Ventricular dyssynchrony is associated with a patient experiencing heart failure. There are no physical symptoms that patients with ventricular dyssynchrony experience. However, they may experience symptoms of heart failure, as the two are closely linked.
Symptoms of heart failure may include:
- A dry, hacking cough, especially when lying down
- Confusion, sleepiness and disorientation in older people
- Dizziness, fainting, fatigue or weakness
- Fluid buildup, especially in the legs, ankles and feet
- Increased urination at night
- Nausea, abdominal swelling, tenderness or pain (may result from the buildup of fluid in the body and the backup of blood in the liver)
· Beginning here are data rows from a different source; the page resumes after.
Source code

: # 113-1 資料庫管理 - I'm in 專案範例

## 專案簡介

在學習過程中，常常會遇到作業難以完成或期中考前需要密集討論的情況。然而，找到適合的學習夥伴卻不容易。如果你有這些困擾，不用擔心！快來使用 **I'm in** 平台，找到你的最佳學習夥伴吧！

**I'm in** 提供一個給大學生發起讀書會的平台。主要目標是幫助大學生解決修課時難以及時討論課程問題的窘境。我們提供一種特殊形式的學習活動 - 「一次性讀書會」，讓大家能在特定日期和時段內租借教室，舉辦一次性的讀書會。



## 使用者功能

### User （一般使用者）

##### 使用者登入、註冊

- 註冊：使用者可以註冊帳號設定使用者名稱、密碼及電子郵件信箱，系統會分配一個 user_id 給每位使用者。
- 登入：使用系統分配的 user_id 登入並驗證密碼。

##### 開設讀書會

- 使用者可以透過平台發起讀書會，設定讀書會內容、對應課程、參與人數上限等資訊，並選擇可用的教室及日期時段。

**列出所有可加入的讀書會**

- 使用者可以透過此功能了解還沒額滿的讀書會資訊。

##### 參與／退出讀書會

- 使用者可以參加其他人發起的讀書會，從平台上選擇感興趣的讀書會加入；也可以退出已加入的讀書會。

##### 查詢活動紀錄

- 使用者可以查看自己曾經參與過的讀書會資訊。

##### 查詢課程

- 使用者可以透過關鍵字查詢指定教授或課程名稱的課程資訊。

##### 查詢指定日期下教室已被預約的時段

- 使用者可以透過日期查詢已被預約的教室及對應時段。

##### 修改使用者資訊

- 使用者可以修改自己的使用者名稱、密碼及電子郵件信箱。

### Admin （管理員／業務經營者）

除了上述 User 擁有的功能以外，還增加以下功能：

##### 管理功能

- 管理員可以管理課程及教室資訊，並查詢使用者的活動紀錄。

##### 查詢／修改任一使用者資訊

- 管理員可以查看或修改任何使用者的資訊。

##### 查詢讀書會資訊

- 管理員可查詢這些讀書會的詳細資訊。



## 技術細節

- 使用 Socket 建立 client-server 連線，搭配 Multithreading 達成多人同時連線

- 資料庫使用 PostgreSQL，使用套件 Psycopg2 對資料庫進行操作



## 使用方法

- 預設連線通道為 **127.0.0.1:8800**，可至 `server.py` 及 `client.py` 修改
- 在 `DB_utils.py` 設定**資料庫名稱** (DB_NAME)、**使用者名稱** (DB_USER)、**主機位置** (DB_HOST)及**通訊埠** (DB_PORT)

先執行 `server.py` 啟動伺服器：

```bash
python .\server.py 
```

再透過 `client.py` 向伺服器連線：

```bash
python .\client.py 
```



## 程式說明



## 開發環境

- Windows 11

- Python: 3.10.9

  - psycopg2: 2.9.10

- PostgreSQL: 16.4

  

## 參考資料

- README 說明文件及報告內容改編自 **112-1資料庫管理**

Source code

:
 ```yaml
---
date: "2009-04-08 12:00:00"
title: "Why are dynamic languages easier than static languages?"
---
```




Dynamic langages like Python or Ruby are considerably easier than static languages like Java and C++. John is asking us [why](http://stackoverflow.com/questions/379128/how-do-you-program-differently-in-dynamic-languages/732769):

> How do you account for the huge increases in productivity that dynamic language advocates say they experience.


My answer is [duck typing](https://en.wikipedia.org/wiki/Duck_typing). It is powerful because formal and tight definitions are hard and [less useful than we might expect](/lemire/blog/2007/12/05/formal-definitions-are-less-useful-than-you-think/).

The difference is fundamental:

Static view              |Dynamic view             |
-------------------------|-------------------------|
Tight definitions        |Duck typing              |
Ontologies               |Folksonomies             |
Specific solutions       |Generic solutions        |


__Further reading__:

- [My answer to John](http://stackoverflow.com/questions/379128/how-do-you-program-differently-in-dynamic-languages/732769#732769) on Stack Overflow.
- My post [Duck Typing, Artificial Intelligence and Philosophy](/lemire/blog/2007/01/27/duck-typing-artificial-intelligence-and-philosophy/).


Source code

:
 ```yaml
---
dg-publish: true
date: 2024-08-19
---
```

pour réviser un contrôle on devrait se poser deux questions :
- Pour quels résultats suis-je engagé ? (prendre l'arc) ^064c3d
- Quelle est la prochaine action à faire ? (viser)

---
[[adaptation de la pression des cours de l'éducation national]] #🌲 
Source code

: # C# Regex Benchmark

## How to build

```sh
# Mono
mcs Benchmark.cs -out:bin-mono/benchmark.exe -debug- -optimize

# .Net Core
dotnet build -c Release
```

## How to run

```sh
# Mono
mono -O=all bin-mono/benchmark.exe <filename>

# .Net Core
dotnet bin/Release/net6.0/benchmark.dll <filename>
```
- Weight gain (due to fluid buildup)
- Weight loss as nausea causes a loss of appetite and as the body fails to absorb food well
- Rapid breathing, bluish skin and feelings of restlessness, anxiety and suffocation
- Shortness of breath and lung congestion as the blood backs up in the lungs
- Tiring easily
- Wheezing and spasms of the airways similar to asthma
Causes and Risk Factors
Ventricular dyssynchrony is caused by erratic electrical impulses that cause the chambers of the heart to pump out of sync. This limits the chambers from filling with blood as they normally would and causes the heart to work inefficiently. The condition is associated with patients who have been diagnosed with heart failure and is often caused by left bundle branch block.